Kesetaraan Gender atau Feminisme?

Kemunculan wacana akan Rancangan Undang-Undang Kesetaraan dan Keadilan Gender (RUU KKG) menguak di tengah masyarakat. Meskipun mendapatkan respon tak seberapa jika dibandingkan dengan isu-isu kekinian yang panas dibahas, seperti halnya kenaikan harga bahan bakar minyak, namun sesungguhnya RUU KKG ini cukup krusial untuk dibahas dan memiliki posisi cukup “strategis” dalam menata ulang konstruksi sosial di Indonesia.

Memang sejauh ini Indonesia masih dianggap sebagai negara dengan budaya patriarki yang masih cenderung kuat, dimana kaum lelaki cenderung mendominasi dan perempuan di bawah kekuasaan lelaki. Maka kemudian pengarusutamaan gender, menjadi sebuah topik yang sangat hangat dibahas sebagai bentuk keseriusan dalam upaya untuk meningkatkan “kualitas kesetaraan gender” di tengah masyarakat.

Namun sebenarnya apa pemaknaan gender? Dari draft RUU KKG, gender dipahami sebagai “pembedaan peran dan tanggung jawab antara laki-laki dan perempuan yang merupakan hasil kosntruksi sosial budaya yang sifatnya tidak tetap dan dapat dipelajari, serta dapat dipertukarkan menurut waktu, tempat, dan budaya tertentu dari satu jenis kelamin ke jenis kelamin lainnya.”            

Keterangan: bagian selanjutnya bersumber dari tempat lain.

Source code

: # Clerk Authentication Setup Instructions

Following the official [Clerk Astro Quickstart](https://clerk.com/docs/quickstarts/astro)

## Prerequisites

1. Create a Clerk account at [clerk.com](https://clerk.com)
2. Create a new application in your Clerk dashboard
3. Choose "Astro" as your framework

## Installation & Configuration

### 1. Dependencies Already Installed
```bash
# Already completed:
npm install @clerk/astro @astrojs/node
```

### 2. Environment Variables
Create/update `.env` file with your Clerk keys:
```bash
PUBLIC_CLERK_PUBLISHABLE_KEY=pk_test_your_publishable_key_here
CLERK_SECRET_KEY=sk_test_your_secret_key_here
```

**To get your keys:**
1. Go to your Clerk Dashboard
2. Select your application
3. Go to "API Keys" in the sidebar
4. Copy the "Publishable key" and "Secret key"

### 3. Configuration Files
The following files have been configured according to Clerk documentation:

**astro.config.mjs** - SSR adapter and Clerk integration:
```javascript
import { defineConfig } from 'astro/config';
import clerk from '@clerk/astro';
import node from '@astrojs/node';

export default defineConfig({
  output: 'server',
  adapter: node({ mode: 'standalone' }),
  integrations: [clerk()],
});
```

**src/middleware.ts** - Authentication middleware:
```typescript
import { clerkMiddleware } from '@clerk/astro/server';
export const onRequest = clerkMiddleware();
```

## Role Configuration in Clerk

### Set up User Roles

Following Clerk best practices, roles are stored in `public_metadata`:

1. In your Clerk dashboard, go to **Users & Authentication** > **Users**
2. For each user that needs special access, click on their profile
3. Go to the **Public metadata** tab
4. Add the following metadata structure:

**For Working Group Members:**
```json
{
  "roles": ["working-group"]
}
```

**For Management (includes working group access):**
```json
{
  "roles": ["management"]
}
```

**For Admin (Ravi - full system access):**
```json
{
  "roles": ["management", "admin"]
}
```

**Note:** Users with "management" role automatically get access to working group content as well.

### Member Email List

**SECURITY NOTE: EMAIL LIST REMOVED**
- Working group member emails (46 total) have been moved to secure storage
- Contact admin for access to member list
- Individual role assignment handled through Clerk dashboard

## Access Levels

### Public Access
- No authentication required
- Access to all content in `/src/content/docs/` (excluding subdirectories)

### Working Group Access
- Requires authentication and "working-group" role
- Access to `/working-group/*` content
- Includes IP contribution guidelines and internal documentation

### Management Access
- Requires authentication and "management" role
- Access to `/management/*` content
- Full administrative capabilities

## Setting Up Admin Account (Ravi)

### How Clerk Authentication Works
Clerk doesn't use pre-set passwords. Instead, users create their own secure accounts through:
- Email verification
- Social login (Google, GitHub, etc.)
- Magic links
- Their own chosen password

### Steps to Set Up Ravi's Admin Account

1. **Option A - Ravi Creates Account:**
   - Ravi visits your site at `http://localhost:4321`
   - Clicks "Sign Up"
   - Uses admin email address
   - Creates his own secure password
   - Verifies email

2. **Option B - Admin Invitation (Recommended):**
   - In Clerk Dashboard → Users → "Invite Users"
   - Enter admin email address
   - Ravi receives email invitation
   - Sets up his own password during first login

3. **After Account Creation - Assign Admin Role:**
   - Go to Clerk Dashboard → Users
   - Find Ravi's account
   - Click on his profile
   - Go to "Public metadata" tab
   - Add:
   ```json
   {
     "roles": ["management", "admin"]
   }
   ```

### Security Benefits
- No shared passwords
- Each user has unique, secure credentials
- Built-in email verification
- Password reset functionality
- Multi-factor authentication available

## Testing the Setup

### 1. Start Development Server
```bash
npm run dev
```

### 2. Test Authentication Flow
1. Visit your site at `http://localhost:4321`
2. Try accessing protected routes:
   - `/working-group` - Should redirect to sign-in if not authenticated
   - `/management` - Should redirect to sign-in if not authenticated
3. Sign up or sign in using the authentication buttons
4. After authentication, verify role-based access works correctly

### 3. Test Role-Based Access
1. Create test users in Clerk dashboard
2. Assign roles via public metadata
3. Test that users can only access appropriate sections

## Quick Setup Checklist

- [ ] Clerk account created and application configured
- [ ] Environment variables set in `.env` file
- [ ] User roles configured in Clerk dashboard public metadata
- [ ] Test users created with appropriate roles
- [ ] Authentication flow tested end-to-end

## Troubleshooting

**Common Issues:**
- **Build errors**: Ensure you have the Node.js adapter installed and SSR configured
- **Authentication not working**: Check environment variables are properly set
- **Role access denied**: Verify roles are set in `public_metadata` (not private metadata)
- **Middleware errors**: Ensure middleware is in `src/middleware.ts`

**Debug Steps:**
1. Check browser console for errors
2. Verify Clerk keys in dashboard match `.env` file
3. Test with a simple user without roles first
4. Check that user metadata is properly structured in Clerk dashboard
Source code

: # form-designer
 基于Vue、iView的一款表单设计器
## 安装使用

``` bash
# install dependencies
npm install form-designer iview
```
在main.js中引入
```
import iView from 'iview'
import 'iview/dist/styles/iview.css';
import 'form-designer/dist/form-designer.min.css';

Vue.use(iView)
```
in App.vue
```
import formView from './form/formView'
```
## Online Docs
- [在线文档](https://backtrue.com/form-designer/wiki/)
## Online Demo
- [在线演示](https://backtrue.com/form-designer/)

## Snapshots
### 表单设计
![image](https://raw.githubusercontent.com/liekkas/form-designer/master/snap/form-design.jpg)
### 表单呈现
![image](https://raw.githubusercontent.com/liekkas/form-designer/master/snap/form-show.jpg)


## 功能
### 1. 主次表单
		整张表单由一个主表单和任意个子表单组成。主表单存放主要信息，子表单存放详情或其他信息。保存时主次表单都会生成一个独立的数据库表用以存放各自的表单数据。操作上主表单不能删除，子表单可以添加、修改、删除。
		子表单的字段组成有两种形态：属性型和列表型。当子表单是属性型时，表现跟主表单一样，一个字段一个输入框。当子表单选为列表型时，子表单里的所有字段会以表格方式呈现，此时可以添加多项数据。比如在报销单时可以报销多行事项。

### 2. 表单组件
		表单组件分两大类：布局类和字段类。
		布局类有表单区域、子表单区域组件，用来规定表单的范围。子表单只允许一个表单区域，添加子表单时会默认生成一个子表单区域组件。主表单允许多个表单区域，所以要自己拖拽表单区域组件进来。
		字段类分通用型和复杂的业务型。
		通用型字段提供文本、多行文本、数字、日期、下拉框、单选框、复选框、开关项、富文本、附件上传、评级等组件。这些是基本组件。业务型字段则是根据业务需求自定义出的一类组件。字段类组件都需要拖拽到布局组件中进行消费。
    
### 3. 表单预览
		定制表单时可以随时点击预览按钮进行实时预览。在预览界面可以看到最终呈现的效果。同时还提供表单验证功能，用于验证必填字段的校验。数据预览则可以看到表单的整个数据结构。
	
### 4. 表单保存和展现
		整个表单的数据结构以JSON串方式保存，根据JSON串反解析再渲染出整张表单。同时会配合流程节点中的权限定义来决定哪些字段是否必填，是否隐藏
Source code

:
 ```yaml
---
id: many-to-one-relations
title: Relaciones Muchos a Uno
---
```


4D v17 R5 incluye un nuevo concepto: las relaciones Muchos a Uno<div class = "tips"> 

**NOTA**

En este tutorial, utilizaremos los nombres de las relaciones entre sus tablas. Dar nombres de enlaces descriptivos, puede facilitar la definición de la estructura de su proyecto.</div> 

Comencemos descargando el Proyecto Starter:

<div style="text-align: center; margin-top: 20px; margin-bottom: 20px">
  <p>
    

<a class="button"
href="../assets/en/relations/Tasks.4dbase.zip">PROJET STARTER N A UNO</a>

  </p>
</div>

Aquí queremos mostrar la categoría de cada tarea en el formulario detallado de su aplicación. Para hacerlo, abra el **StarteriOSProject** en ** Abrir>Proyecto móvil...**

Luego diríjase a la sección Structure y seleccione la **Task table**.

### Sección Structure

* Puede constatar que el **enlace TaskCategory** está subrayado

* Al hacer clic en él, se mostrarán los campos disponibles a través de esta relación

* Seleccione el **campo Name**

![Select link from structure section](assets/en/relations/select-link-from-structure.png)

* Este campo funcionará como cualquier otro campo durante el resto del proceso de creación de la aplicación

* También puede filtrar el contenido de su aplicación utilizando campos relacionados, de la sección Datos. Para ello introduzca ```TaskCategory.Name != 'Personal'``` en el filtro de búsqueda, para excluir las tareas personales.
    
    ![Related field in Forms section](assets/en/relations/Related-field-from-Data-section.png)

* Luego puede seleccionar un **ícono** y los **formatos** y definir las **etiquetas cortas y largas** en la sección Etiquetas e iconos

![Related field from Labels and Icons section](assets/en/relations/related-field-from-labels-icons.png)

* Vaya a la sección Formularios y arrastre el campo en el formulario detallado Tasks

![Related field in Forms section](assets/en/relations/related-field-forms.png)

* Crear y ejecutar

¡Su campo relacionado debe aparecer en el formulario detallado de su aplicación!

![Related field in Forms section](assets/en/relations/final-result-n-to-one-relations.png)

Pemaknaan bahwa gender merupakan pembedaan peran dan tanggung jawab antara perempuan dan laki-laki, benar adanya. Namun jika ditelusuri lebih lanjut mengenai asal muasal gender dari sebuah kosntruksi sosial budaya, yang sifatnya tidak tetap, dan dapat dipertukarkan, ini sungguh masih dalam ranah perdebatan panjang.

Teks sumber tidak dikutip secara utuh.